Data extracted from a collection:
☆ ☆ ☆ ☆ ☆
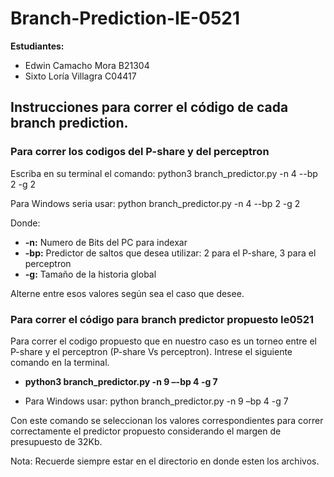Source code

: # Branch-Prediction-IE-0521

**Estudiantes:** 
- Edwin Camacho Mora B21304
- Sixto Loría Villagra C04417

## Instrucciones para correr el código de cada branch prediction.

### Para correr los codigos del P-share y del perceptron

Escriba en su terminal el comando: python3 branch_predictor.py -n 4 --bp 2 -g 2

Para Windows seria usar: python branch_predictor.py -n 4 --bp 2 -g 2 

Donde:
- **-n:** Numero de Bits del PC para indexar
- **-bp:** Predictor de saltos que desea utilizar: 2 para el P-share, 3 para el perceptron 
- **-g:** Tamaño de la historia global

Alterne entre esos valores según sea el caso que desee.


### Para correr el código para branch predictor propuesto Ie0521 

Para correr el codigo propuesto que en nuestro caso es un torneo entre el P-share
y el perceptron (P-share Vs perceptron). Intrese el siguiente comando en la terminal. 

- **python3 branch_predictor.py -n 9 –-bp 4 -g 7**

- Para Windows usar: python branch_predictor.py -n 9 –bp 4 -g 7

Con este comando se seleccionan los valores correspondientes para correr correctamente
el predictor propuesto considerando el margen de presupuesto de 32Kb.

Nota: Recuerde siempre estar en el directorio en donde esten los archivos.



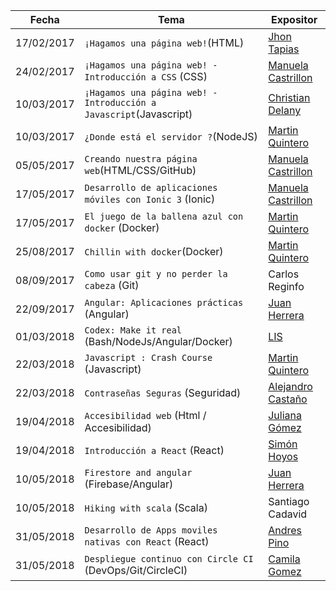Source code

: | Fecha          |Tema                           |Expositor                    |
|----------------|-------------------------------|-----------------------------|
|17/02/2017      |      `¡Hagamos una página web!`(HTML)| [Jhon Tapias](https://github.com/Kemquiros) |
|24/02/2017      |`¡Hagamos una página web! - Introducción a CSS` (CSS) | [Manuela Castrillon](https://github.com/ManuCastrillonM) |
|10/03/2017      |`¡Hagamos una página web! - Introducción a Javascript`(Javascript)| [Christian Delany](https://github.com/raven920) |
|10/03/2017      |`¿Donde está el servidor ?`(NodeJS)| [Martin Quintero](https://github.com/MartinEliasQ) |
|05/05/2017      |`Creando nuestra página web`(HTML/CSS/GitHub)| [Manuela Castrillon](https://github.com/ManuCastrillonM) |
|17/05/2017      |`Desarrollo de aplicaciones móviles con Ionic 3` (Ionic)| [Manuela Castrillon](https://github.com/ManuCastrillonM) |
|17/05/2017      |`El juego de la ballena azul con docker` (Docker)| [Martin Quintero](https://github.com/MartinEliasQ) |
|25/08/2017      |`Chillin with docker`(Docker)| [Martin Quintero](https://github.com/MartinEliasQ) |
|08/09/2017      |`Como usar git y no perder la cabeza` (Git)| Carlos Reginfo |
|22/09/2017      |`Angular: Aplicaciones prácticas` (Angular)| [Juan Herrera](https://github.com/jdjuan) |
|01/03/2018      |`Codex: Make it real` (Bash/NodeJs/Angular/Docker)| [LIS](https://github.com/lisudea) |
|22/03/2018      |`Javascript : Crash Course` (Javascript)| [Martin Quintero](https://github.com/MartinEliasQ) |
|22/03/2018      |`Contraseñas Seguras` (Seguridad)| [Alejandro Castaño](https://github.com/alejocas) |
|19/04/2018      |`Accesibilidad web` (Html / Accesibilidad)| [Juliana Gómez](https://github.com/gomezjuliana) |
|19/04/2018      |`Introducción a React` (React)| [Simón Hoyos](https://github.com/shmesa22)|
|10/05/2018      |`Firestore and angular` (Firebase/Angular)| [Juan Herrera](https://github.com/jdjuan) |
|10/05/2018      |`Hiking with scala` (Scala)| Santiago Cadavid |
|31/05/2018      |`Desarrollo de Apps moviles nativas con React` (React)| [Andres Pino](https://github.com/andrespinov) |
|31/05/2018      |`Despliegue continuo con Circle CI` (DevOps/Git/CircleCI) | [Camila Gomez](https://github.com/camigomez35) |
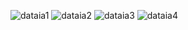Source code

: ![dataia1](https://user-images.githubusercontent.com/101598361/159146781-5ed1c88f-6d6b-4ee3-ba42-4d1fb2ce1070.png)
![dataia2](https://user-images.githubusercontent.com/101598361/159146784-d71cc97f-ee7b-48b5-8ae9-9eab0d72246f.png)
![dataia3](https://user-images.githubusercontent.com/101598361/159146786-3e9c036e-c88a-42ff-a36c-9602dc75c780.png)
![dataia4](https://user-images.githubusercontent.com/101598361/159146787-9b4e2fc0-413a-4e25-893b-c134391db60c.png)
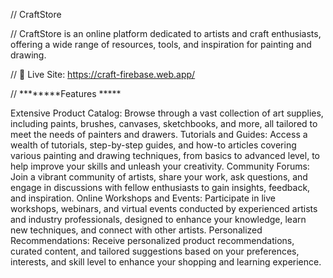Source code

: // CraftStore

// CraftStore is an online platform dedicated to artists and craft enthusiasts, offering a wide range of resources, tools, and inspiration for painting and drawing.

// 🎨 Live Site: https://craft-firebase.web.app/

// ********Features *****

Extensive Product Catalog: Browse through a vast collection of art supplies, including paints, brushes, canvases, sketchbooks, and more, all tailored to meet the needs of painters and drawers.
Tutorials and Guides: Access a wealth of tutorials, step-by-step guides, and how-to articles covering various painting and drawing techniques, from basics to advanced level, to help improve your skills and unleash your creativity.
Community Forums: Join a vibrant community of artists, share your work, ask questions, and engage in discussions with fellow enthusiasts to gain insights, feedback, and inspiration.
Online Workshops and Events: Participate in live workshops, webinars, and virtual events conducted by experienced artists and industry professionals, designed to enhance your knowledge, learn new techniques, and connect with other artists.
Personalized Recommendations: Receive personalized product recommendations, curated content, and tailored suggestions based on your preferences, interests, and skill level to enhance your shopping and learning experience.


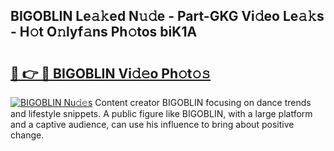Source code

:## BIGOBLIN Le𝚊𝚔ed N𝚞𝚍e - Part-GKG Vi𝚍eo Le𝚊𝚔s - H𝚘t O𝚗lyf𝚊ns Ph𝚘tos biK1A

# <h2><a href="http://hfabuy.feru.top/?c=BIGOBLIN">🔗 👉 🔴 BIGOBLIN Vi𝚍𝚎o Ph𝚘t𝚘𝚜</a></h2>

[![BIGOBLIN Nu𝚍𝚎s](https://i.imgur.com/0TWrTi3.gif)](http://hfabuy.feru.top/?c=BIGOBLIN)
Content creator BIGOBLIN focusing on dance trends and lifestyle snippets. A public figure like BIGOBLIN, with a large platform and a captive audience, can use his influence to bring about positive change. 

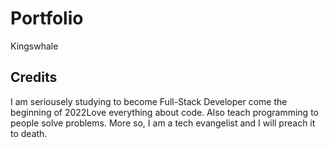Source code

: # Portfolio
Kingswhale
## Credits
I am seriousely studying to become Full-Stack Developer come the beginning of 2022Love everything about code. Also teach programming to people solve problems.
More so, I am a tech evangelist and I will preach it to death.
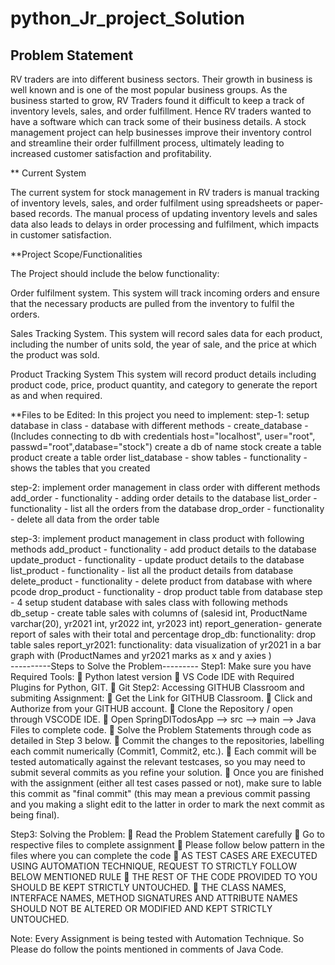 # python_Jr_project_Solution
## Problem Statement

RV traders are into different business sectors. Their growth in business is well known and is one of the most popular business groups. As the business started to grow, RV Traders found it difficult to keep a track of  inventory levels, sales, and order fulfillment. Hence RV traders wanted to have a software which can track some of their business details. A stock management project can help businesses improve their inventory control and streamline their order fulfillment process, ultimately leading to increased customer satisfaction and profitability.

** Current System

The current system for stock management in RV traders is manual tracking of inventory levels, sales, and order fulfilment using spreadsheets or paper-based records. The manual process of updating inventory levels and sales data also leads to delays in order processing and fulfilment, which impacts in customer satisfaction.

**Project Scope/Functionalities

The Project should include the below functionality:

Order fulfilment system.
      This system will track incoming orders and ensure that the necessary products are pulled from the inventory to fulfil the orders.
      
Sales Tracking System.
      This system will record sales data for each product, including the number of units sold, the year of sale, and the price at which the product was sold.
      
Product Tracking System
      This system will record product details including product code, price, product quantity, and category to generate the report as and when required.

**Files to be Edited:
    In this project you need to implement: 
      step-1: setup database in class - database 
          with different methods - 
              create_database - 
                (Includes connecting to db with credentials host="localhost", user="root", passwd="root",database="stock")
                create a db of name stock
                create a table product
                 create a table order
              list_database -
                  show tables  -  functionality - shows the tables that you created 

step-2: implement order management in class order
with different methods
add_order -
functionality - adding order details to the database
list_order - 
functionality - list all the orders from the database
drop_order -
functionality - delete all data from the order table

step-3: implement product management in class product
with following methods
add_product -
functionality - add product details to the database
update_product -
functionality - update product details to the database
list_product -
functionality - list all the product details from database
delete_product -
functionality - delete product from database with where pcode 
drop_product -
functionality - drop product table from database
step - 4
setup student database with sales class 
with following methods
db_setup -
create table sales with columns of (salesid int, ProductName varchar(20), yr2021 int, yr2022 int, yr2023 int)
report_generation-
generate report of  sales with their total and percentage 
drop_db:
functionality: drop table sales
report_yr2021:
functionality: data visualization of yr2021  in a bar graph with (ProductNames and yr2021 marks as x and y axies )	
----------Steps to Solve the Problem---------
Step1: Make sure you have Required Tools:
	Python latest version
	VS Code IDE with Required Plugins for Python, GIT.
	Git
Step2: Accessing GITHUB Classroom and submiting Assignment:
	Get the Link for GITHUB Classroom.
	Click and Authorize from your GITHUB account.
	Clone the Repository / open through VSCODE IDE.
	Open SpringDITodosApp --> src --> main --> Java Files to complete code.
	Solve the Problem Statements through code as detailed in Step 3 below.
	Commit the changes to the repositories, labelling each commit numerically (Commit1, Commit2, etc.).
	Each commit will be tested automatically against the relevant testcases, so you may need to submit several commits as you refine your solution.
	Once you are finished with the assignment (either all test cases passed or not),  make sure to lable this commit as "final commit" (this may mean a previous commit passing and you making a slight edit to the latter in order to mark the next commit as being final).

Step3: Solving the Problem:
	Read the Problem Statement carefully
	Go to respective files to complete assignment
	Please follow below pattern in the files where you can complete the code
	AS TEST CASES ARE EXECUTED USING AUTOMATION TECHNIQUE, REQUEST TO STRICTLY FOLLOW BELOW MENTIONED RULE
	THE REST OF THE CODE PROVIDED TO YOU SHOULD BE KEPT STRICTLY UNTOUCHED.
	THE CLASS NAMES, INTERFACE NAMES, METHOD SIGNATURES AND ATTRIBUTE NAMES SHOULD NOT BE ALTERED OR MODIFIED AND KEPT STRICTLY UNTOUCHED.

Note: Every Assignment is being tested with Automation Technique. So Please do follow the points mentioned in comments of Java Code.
☆ ☆ ☆ ☆ ☆
Action item ▸ Print only the lines from the first line of the data above through the one containing "juego de la", exactly as they are, with pictures omitted.

Answer below ▸
Source code

: # Branch-Prediction-IE-0521

**Estudiantes:** 
- Edwin Camacho Mora B21304
- Sixto Loría Villagra C04417

## Instrucciones para correr el código de cada branch prediction.

### Para correr los codigos del P-share y del perceptron

Escriba en su terminal el comando: python3 branch_predictor.py -n 4 --bp 2 -g 2

Para Windows seria usar: python branch_predictor.py -n 4 --bp 2 -g 2 

Donde:
- **-n:** Numero de Bits del PC para indexar
- **-bp:** Predictor de saltos que desea utilizar: 2 para el P-share, 3 para el perceptron 
- **-g:** Tamaño de la historia global

Alterne entre esos valores según sea el caso que desee.


### Para correr el código para branch predictor propuesto Ie0521 

Para correr el codigo propuesto que en nuestro caso es un torneo entre el P-share
y el perceptron (P-share Vs perceptron). Intrese el siguiente comando en la terminal. 

- **python3 branch_predictor.py -n 9 –-bp 4 -g 7**

- Para Windows usar: python branch_predictor.py -n 9 –bp 4 -g 7

Con este comando se seleccionan los valores correspondientes para correr correctamente
el predictor propuesto considerando el margen de presupuesto de 32Kb.

Nota: Recuerde siempre estar en el directorio en donde esten los archivos.



Source code

: | Fecha          |Tema                           |Expositor                    |
|----------------|-------------------------------|-----------------------------|
|17/02/2017      |      `¡Hagamos una página web!`(HTML)| [Jhon Tapias](https://github.com/Kemquiros) |
|24/02/2017      |`¡Hagamos una página web! - Introducción a CSS` (CSS) | [Manuela Castrillon](https://github.com/ManuCastrillonM) |
|10/03/2017      |`¡Hagamos una página web! - Introducción a Javascript`(Javascript)| [Christian Delany](https://github.com/raven920) |
|10/03/2017      |`¿Donde está el servidor ?`(NodeJS)| [Martin Quintero](https://github.com/MartinEliasQ) |
|05/05/2017      |`Creando nuestra página web`(HTML/CSS/GitHub)| [Manuela Castrillon](https://github.com/ManuCastrillonM) |
|17/05/2017      |`Desarrollo de aplicaciones móviles con Ionic 3` (Ionic)| [Manuela Castrillon](https://github.com/ManuCastrillonM) |
|17/05/2017      |`El juego de la ballena azul con docker` (Docker)| [Martin Quintero](https://github.com/MartinEliasQ) |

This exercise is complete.